# WORK TO BE COMPLETED
Return the lines below exactly, starting with the line that contains "2. Epoch Time" and stopping after the last line.

# MATERIAL SUPPLIED
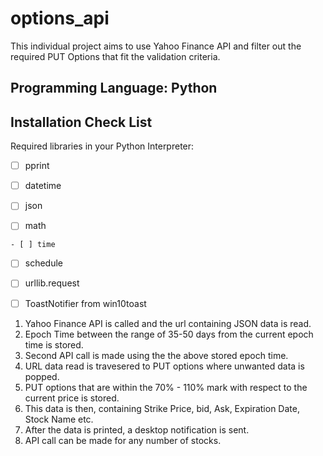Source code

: # options_api
This individual project aims to use Yahoo Finance API and filter out the required PUT Options that fit the validation criteria.

## Programming Language: Python

## Installation Check List
Required libraries in your Python Interpreter:

   - [ ] pprint
    
   - [ ] datetime
    
   - [ ] json
    
   - [ ] math
    
    - [ ] time
        
   - [ ] schedule
    
   - [ ] urllib.request
    
   - [ ] ToastNotifier from win10toast 

1. Yahoo Finance API is called and the url containing JSON data is read.
2. Epoch Time between the range of 35-50 days from the current epoch time is stored.
3. Second API call is made using the the above stored epoch time.
4. URL data read is travesered to PUT options where unwanted data is popped.
5. PUT options that are within the 70% - 110% mark with respect to the current price is stored.
6. This data is then, containing Strike Price, bid, Ask, Expiration Date, Stock Name etc.
7. After the data is printed, a desktop notification is sent.
8. API call can be made for any number of stocks.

# PROBLEM SOLUTION
2. Epoch Time between the range of 35-50 days from the current epoch time is stored.
3. Second API call is made using the the above stored epoch time.
4. URL data read is travesered to PUT options where unwanted data is popped.
5. PUT options that are within the 70% - 110% mark with respect to the current price is stored.
6. This data is then, containing Strike Price, bid, Ask, Expiration Date, Stock Name etc.
7. After the data is printed, a desktop notification is sent.
8. API call can be made for any number of stocks.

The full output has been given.